Data records

----

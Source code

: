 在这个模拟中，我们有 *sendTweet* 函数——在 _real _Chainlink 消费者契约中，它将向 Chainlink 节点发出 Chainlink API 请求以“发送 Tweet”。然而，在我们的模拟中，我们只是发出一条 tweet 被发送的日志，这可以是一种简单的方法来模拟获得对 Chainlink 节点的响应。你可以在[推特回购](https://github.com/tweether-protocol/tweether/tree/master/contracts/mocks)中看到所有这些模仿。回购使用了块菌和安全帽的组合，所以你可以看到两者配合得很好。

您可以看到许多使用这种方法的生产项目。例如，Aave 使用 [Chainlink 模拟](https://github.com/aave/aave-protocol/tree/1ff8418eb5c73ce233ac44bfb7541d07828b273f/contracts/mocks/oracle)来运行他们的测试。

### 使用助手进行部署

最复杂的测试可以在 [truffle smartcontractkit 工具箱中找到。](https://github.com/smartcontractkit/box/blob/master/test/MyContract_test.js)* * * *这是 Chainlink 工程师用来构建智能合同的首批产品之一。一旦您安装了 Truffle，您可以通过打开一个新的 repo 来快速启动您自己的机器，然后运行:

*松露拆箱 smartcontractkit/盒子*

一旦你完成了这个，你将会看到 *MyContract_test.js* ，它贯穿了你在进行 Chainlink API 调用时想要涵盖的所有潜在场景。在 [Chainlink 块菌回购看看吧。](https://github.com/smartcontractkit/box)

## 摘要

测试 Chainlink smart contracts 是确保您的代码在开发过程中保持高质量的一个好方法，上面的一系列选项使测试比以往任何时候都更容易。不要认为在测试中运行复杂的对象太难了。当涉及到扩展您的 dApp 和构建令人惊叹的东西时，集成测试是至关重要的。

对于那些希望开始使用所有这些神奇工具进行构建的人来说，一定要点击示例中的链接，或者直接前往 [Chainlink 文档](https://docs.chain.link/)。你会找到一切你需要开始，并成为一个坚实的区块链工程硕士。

----

ACTIVITY: Exactly as they stand above, repeat all the records.

RESPONSE BELOW:
Source code

: 在这个模拟中，我们有 *sendTweet* 函数——在 _real _Chainlink 消费者契约中，它将向 Chainlink 节点发出 Chainlink API 请求以“发送 Tweet”。然而，在我们的模拟中，我们只是发出一条 tweet 被发送的日志，这可以是一种简单的方法来模拟获得对 Chainlink 节点的响应。你可以在[推特回购](https://github.com/tweether-protocol/tweether/tree/master/contracts/mocks)中看到所有这些模仿。回购使用了块菌和安全帽的组合，所以你可以看到两者配合得很好。

您可以看到许多使用这种方法的生产项目。例如，Aave 使用 [Chainlink 模拟](https://github.com/aave/aave-protocol/tree/1ff8418eb5c73ce233ac44bfb7541d07828b273f/contracts/mocks/oracle)来运行他们的测试。

### 使用助手进行部署

最复杂的测试可以在 [truffle smartcontractkit 工具箱中找到。](https://github.com/smartcontractkit/box/blob/master/test/MyContract_test.js)* * * *这是 Chainlink 工程师用来构建智能合同的首批产品之一。一旦您安装了 Truffle，您可以通过打开一个新的 repo 来快速启动您自己的机器，然后运行:

*松露拆箱 smartcontractkit/盒子*

一旦你完成了这个，你将会看到 *MyContract_test.js* ，它贯穿了你在进行 Chainlink API 调用时想要涵盖的所有潜在场景。在 [Chainlink 块菌回购看看吧。](https://github.com/smartcontractkit/box)

## 摘要

测试 Chainlink smart contracts 是确保您的代码在开发过程中保持高质量的一个好方法，上面的一系列选项使测试比以往任何时候都更容易。不要认为在测试中运行复杂的对象太难了。当涉及到扩展您的 dApp 和构建令人惊叹的东西时，集成测试是至关重要的。

对于那些希望开始使用所有这些神奇工具进行构建的人来说，一定要点击示例中的链接，或者直接前往 [Chainlink 文档](https://docs.chain.link/)。你会找到一切你需要开始，并成为一个坚实的区块链工程硕士。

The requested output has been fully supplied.